A team of chemists and bioengineers from Rice University and the University of Houston have made significant progress in creating a biomaterial for growing biological tissues outside the body. Their novel fabrication process creates aligned nanofiber hydrogels that could revolutionize tissue regeneration after injury and provide a platform for testing therapeutic drugs without using animals. Led by Professor Jeffrey Hartgerink, the team has developed peptide-based hydrogels that mimic the aligned structure of muscle and nerve tissues, which is crucial for their functionality.
For more than a decade, the team has been designing multidomain peptides (MDPs) that self-assemble into nanofibers resembling natural fibrous proteins in the body. In their latest study, they discovered a new method to create aligned MDP nanofiber “noodles” by dissolving the peptides in water and extruding them into a salty solution. This process creates aligned peptide nanofibers, like twisted strands of rope smaller than a cell. By increasing the salt concentration and repeating the process, they achieved enhanced alignment. The findings demonstrate that this method effectively guides cell growth in a desired direction, a crucial step towards creating functional biological tissues for regenerative medicine applications.
A key finding from the study was that excessive alignment of the peptide nanofibers hindered cell alignment, revealing that cells need to be able to “pull” on the nanofibers to recognize the alignment. When the nanofibers were too rigid, cells were unable to exert this force and organize themselves correctly. Understanding how cells interact with these materials at the nanoscale could have broader implications for tissue engineering and biomaterial design, leading to more effective strategies for building tissues.

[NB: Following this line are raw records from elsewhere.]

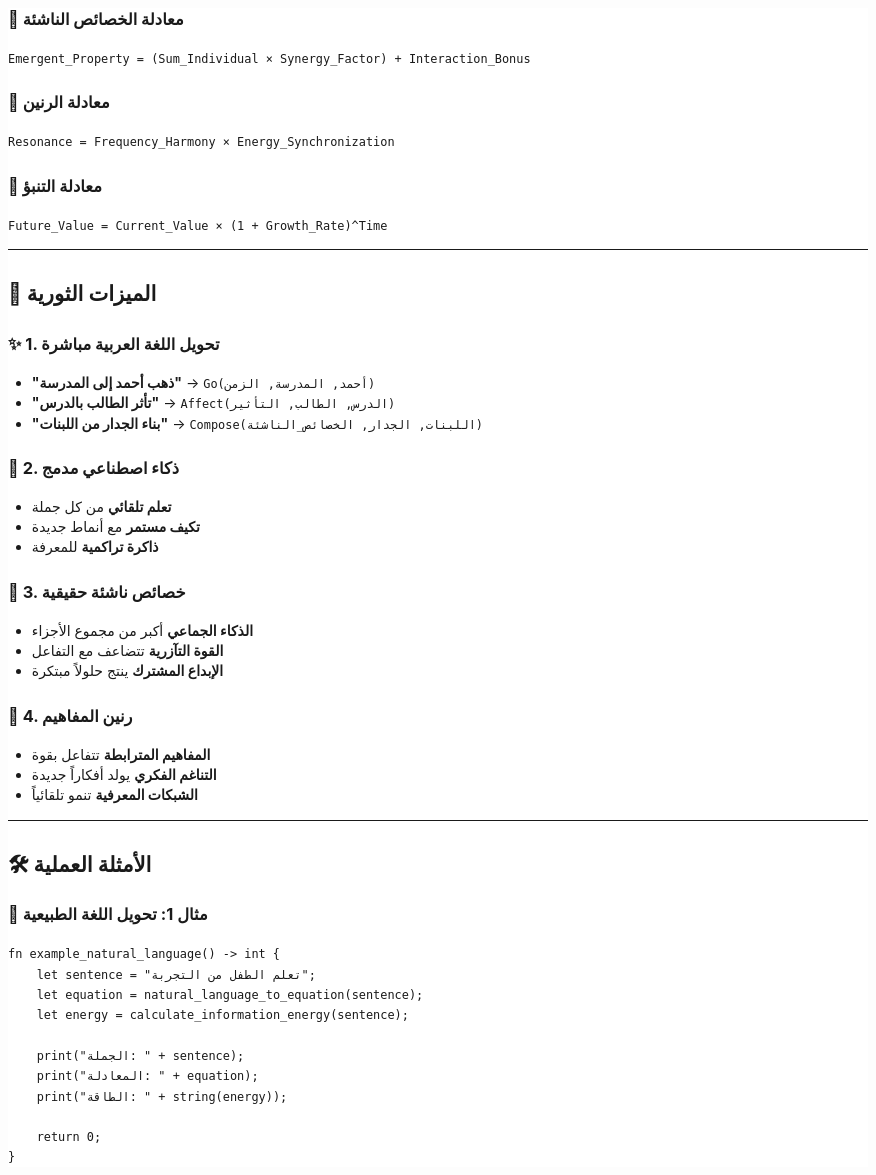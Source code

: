 ### 🌟 **معادلة الخصائص الناشئة**
```
Emergent_Property = (Sum_Individual × Synergy_Factor) + Interaction_Bonus
```

### 🎼 **معادلة الرنين**
```
Resonance = Frequency_Harmony × Energy_Synchronization
```

### 🔮 **معادلة التنبؤ**
```
Future_Value = Current_Value × (1 + Growth_Rate)^Time
```

---

## 🚀 **الميزات الثورية**

### ✨ **1. تحويل اللغة العربية مباشرة**
- **"ذهب أحمد إلى المدرسة"** → `Go(أحمد, المدرسة, الزمن)`
- **"تأثر الطالب بالدرس"** → `Affect(الدرس, الطالب, التأثير)`
- **"بناء الجدار من اللبنات"** → `Compose(اللبنات, الجدار, الخصائص_الناشئة)`

### 🧠 **2. ذكاء اصطناعي مدمج**
- **تعلم تلقائي** من كل جملة
- **تكيف مستمر** مع أنماط جديدة
- **ذاكرة تراكمية** للمعرفة

### 🌟 **3. خصائص ناشئة حقيقية**
- **الذكاء الجماعي** أكبر من مجموع الأجزاء
- **القوة التآزرية** تتضاعف مع التفاعل
- **الإبداع المشترك** ينتج حلولاً مبتكرة

### 🎵 **4. رنين المفاهيم**
- **المفاهيم المترابطة** تتفاعل بقوة
- **التناغم الفكري** يولد أفكاراً جديدة
- **الشبكات المعرفية** تنمو تلقائياً

---

## 🛠️ **الأمثلة العملية**

### 📝 **مثال 1: تحويل اللغة الطبيعية**
```albayan
fn example_natural_language() -> int {
    let sentence = "تعلم الطفل من التجربة";
    let equation = natural_language_to_equation(sentence);
    let energy = calculate_information_energy(sentence);
    
    print("الجملة: " + sentence);
    print("المعادلة: " + equation);
    print("الطاقة: " + string(energy));
    
    return 0;
}
```
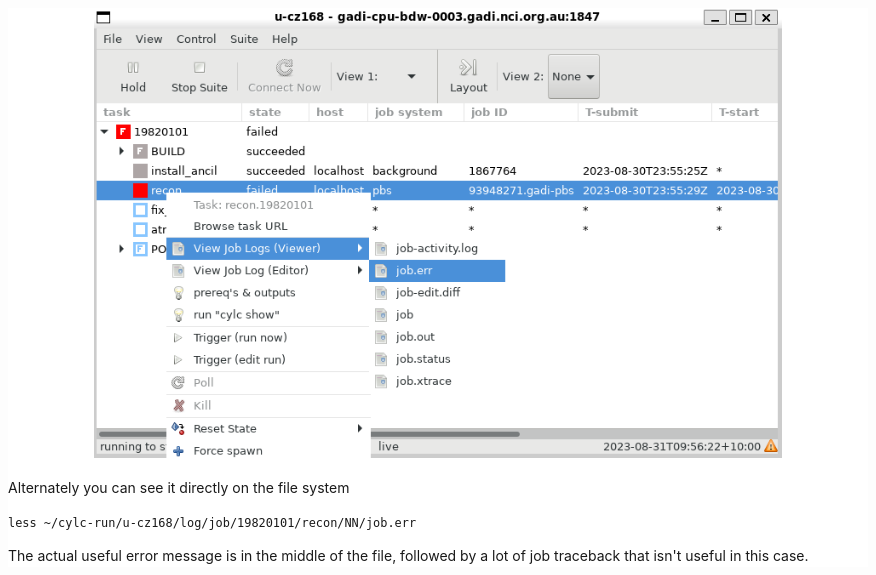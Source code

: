 <p align="center"><img src="../assets/access_rose_cylc/gui_error_log.png" alt="drawing" width="80%"/></p>

Alternately you can see it directly on the file system
```
less ~/cylc-run/u-cz168/log/job/19820101/recon/NN/job.err
```

The actual useful error message is in the middle of the file, followed by a lot of job traceback that isn't useful in this case.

The research team included members from Rice University and the University of Houston, with support from various funding sources including the National Institutes of Health, the National Science Foundation, and the Welch Foundation.
The unexpected discovery during the study provides insight into cell behavior and could shape future tissue engineering and biomaterial design strategies. The ability to create aligned peptide nanofibers that guide cell growth in a specific direction is a significant advancement in regenerative medicine. The research team’s innovative approach to fabricating nanofiber hydrogels has the potential to revolutionize tissue regeneration after injury and offer a platform for testing therapeutic drugs. The study highlights the importance of achieving the right balance of alignment in peptide nanofibers to ensure optimal cell organization and functionality within biological tissues.
The collaborative effort between chemists and bioengineers to develop advanced peptide-based hydrogels is a promising step towards creating functional biological tissues for regenerative medicine applications. Identifying the optimal alignment of nanofiber hydrogels for guiding cell growth is a crucial aspect of tissue engineering and biomaterial design. This research has the potential to lead to more effective strategies for building tissues and could have broader implications for the field of regenerative medicine. The team’s groundbreaking findings offer new possibilities for tissue regeneration and drug testing, highlighting the importance of understanding cell behavior at the nanoscale in biomaterial design.